Marion Schmid: Chantal Akerman between film, writing and video art
Known above all as one of cinema’s most daring visionaries, Chantal Akerman was also a highly original writer and a pioneering video artist. In her polymorphous artistic practice spanning almost half a century, Akerman moved quasi seamlessly between media, extending her experiments from film to literature and, since the mid-1990s, to installation. Forging new pathways between the arts, she probes the interstices between text and image to give voice to what she considers impossible to express in a single medium, opening up new encounters between the self and the Other. This paper will examine the tensions, dialogues and circulations between the written and the cinematic, the verbal and the visual, through a selection of Akerman’s films, texts and video installations. Particular attention will be paid to her project ‘autobiography in progress’, to the transmission of memory, as well as to the new forms of narrating, seeing and experiencing opened up in her intermedial work at the intersection between writing and the moving image.
About the speakers
Dr Fabien Arribert-Narce is Senior Lecturer in French and Comparative Studies at the University of Edinburgh, where he is co-director of the MSc and PhD programmes "Intermediality: Literature, Film & the Arts in Dialogue". Founding editor of the EUP book series "Edinburgh Critical Studies in World Literature and Intermediality", he is the author of Photobiographies: pour une écriture de notation de la vie (Champion, 2014), and editor of L’Autobiographie entre autres (Peter Lang, 2013), Réceptions de la culture japonaise en France depuis 1945 (Champion, 2016), The Pleasure in/of the Text (Peter Lang, 2021), Michaël Ferrier: un écrivain du corail (Champion, 2021), ‘Le quotidien au Japon et en Occident’ (Revue des Sciences Humaines, vol. 345, March 2022), ‘Writing the World with Michaël Ferrier’ (Contemporary French and Francophone Studies, December 2023) and Intermedial Encounters between Image, Music and Text (Peter Lang, 2024).

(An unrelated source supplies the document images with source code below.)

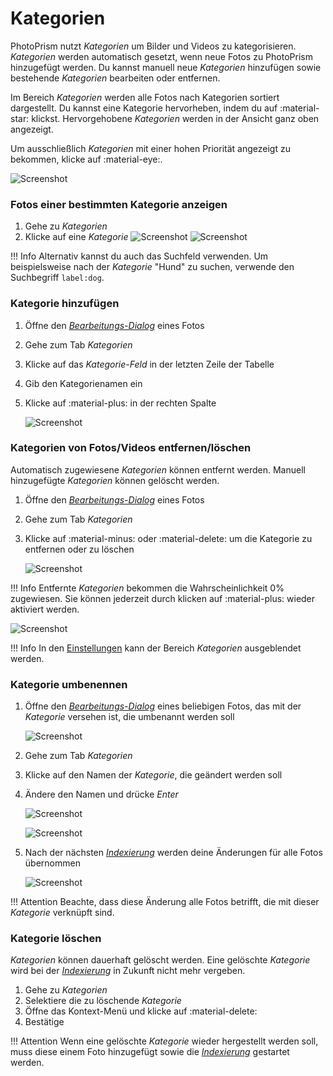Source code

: # Kategorien #
PhotoPrism nutzt *Kategorien* um Bilder und Videos zu kategorisieren. *Kategorien* werden automatisch gesetzt, wenn neue Fotos zu PhotoPrism hinzugefügt werden. 
Du kannst manuell neue *Kategorien* hinzufügen sowie bestehende *Kategorien* bearbeiten oder entfernen.


Im Bereich *Kategorien* werden alle Fotos nach Kategorien sortiert dargestellt.
Du kannst eine Kategorie hervorheben, indem du auf :material-star: klickst. 
Hervorgehobene *Kategorien* werden in der Ansicht ganz oben angezeigt.

Um ausschließlich *Kategorien* mit einer hohen Priorität angezeigt zu bekommen, klicke auf :material-eye:.

![Screenshot](img/labels-1.png)

### Fotos einer bestimmten Kategorie anzeigen ###

1. Gehe zu *Kategorien*
2. Klicke auf eine *Kategorie*
    ![Screenshot](img/labels-2.png)
    ![Screenshot](img/labels-3.png)

!!! Info
    Alternativ kannst du auch das Suchfeld verwenden. Um beispielsweise nach der *Kategorie* "Hund" zu suchen, verwende den Suchbegriff `label:dog`.

### Kategorie hinzufügen ###
1. Öffne den [*Bearbeitungs-Dialog*](edit.md) eines Fotos
2. Gehe zum Tab *Kategorien*
3. Klicke auf das *Kategorie-Feld* in der letzten Zeile der Tabelle 
4. Gib den Kategorienamen ein
5. Klicke auf :material-plus: in der rechten Spalte

    ![Screenshot](img/add-label.png)
    
### Kategorien von Fotos/Videos entfernen/löschen ###

Automatisch zugewiesene *Kategorien* können entfernt werden. Manuell hinzugefügte *Kategorien* können gelöscht werden.

1. Öffne den [*Bearbeitungs-Dialog*](edit.md) eines Fotos
2. Gehe zum Tab *Kategorien*
3. Klicke auf :material-minus: oder :material-delete: um die Kategorie zu entfernen oder zu löschen

    ![Screenshot](img/remove-label-1.png)
    
!!! Info
    Entfernte *Kategorien* bekommen die Wahrscheinlichkeit 0% zugewiesen. Sie können jederzeit durch klicken auf :material-plus: wieder aktiviert werden.
    
   ![Screenshot](img/remove-label-2.png)

!!! Info
    In den [Einstellungen](../settings/general.md) kann der Bereich *Kategorien* ausgeblendet werden.

### Kategorie umbenennen ###

1. Öffne den [*Bearbeitungs-Dialog*](edit.md) eines beliebigen Fotos, das mit der *Kategorie* versehen ist, die umbenannt werden soll

    ![Screenshot](img/edit-label-1.png)

2. Gehe zum Tab *Kategorien*
3. Klicke auf den Namen der *Kategorie*, die geändert werden soll
4. Ändere den Namen und drücke *Enter*

    ![Screenshot](img/edit-label-2.png)
    
    ![Screenshot](img/edit-label-3.png)

5. Nach der nächsten [*Indexierung*](../library/indexing.md) werden deine Änderungen für alle Fotos übernommen

    ![Screenshot](img/edit-label-4.png)

!!! Attention
    Beachte, dass diese Änderung alle Fotos betrifft, die mit dieser *Kategorie* verknüpft sind.

### Kategorie löschen ###
*Kategorien* können dauerhaft gelöscht werden. Eine gelöschte *Kategorie* wird bei der [*Indexierung*](../library/indexing.md) in Zukunft nicht mehr vergeben.

1. Gehe zu *Kategorien*
2. Selektiere die zu löschende *Kategorie*
3. Öffne das Kontext-Menü und klicke auf :material-delete:
4. Bestätige

!!! Attention
    Wenn eine gelöschte *Kategorie* wieder hergestellt werden soll, muss diese einem Foto hinzugefügt sowie die [*Indexierung*](../library/indexing.md) gestartet werden.
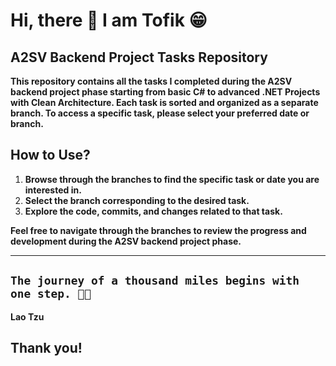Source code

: # Hi, there 🙌 I am Tofik 😁

## A2SV Backend Project Tasks Repository
 **This repository contains all the tasks I completed during the A2SV backend project phase starting from basic C# to advanced .NET Projects with Clean Architecture. Each task is sorted and organized as a separate branch. To access a specific task, please select your preferred date or branch.**

## How to Use?

1. **Browse through the branches to find the specific task or date you are interested in.**
2. **Select the branch corresponding to the desired task.**
3. **Explore the code, commits, and changes related to that task.**

**Feel free to navigate through the branches to review the progress and development during the A2SV backend project phase.**

---

## `The journey of a thousand miles begins with one step. 💪🎁`
**Lao Tzu**
## Thank you!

Marion Schmid is Professor of French Literature and Film at the University of Edinburgh. Her authored books include Intermedial Dialogues: The French New Wave and the Other Arts (2019), Chantal Akerman (2010), Proust dans la décadence (2008), Proust at the Movies (2005, with Martine Beugnet), and Processes of Literary Creation: Flaubert and Proust (1998). She co-directs the MSc and PhD Intermediality programmes at the University of Edinburgh together with Fabien Arribert-Narce, and co-edits the Peter Lang series 'European Connections: Studies in Comparative Literature, Intermediality and Aesthetics' with Hugues Azérad.